(Stored data entries)
=== Section Start ===
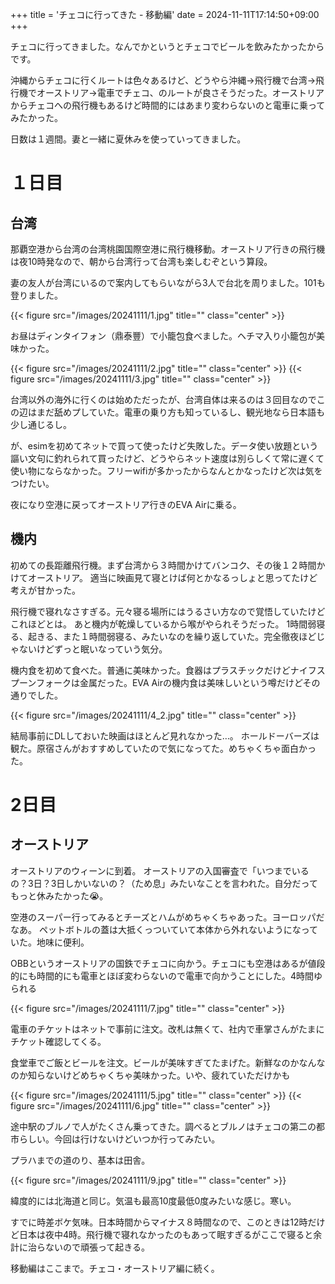 +++
title = 'チェコに行ってきた - 移動編'
date = 2024-11-11T17:14:50+09:00
+++

チェコに行ってきました。なんでかというとチェコでビールを飲みたかったからです。

沖縄からチェコに行くルートは色々あるけど、どうやら沖縄→飛行機で台湾→飛行機でオーストリア→電車でチェコ、のルートが良さそうだった。オーストリアからチェコへの飛行機もあるけど時間的にはあまり変わらないのと電車に乗ってみたかった。

日数は１週間。妻と一緒に夏休みを使っていってきました。

# １日目

## 台湾

那覇空港から台湾の台湾桃園国際空港に飛行機移動。オーストリア行きの飛行機は夜10時発なので、朝から台湾行って台湾も楽しむぞという算段。

妻の友人が台湾にいるので案内してもらいながら3人で台北を周りました。101も登りました。

{{< figure src="/images/20241111/1.jpg" title="" class="center" >}}

お昼はディンタイフォン（鼎泰豐）で小籠包食べました。ヘチマ入り小籠包が美味かった。

{{< figure src="/images/20241111/2.jpg" title="" class="center" >}}
{{< figure src="/images/20241111/3.jpg" title="" class="center" >}}

台湾以外の海外に行くのは始めただったが、台湾自体は来るのは３回目なのでこの辺はまだ舐めプしていた。電車の乗り方も知っているし、観光地なら日本語も少し通じるし。

が、esimを初めてネットで買って使ったけど失敗した。データ使い放題という謳い文句に釣れられて買ったけど、どうやらネット速度は別らしくて常に遅くて使い物にならなかった。フリーwifiが多かったからなんとかなったけど次は気をつけたい。

夜になり空港に戻ってオーストリア行きのEVA Airに乗る。

## 機内

初めての長距離飛行機。まず台湾から３時間かけてバンコク、その後１２時間かけてオーストリア。
適当に映画見て寝とけば何とかなるっしょと思ってたけど考えが甘かった。

飛行機で寝れなさすぎる。元々寝る場所にはうるさい方なので覚悟していたけどこれほどとは。
あと機内が乾燥しているから喉がやられそうだった。
1時間弱寝る、起きる、また１時間弱寝る、みたいなのを繰り返していた。完全徹夜ほどじゃないけどずっと眠いなっていう気分。

機内食を初めて食べた。普通に美味かった。食器はプラスチックだけどナイフスプーンフォークは金属だった。EVA Airの機内食は美味しいという噂だけどその通りでした。

{{< figure src="/images/20241111/4_2.jpg" title="" class="center" >}}

結局事前にDLしておいた映画はほとんど見れなかった…。
ホールドーバーズは観た。原宿さんがおすすめしていたので気になってた。めちゃくちゃ面白かった。

# 2日目
## オーストリア

オーストリアのウィーンに到着。
オーストリアの入国審査で「いつまでいるの？3日？3日しかいないの？（ため息」みたいなことを言われた。自分だってもっと休みたかった😭。

空港のスーパー行ってみるとチーズとハムがめちゃくちゃあった。ヨーロッパだなあ。
ペットボトルの蓋は大抵くっついていて本体から外れないようになっていた。地味に便利。

OBBというオーストリアの国鉄でチェコに向かう。チェコにも空港はあるが値段的にも時間的にも電車とほぼ変わらないので電車で向かうことにした。4時間ゆられる

{{< figure src="/images/20241111/7.jpg" title="" class="center" >}}

電車のチケットはネットで事前に注文。改札は無くて、社内で車掌さんがたまにチケット確認してくる。

食堂車でご飯とビールを注文。ビールが美味すぎてたまげた。新鮮なのかなんなのか知らないけどめちゃくちゃ美味かった。いや、疲れていただけかも

{{< figure src="/images/20241111/5.jpg" title="" class="center" >}}
{{< figure src="/images/20241111/6.jpg" title="" class="center" >}}

途中駅のブルノで人がたくさん乗ってきた。調べるとブルノはチェコの第二の都市らしい。今回は行けないけどいつか行ってみたい。

プラハまでの道のり、基本は田舎。

{{< figure src="/images/20241111/9.jpg" title="" class="center" >}}


緯度的には北海道と同じ。気温も最高10度最低0度みたいな感じ。寒い。

すでに時差ボケ気味。日本時間からマイナス８時間なので、このときは12時だけど日本は夜中4時。飛行機で寝れなかったのもあって眠すぎるがここで寝ると余計に治らないので頑張って起きる。

移動編はここまで。チェコ・オーストリア編に続く。

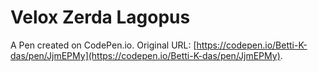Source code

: # Velox Zerda Lagopus

A Pen created on CodePen.io. Original URL: [https://codepen.io/Betti-K-das/pen/JjmEPMy](https://codepen.io/Betti-K-das/pen/JjmEPMy).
=== Section End ===
TASK REQUIREMENTS »
Where a line of the data above includes "images", copy that line.

EXERCISE OUTPUT »
{{< figure src="/images/20241111/1.jpg" title="" class="center" >}}
{{< figure src="/images/20241111/2.jpg" title="" class="center" >}}
{{< figure src="/images/20241111/3.jpg" title="" class="center" >}}
{{< figure src="/images/20241111/4_2.jpg" title="" class="center" >}}
{{< figure src="/images/20241111/7.jpg" title="" class="center" >}}
{{< figure src="/images/20241111/5.jpg" title="" class="center" >}}
{{< figure src="/images/20241111/6.jpg" title="" class="center" >}}
{{< figure src="/images/20241111/9.jpg" title="" class="center" >}}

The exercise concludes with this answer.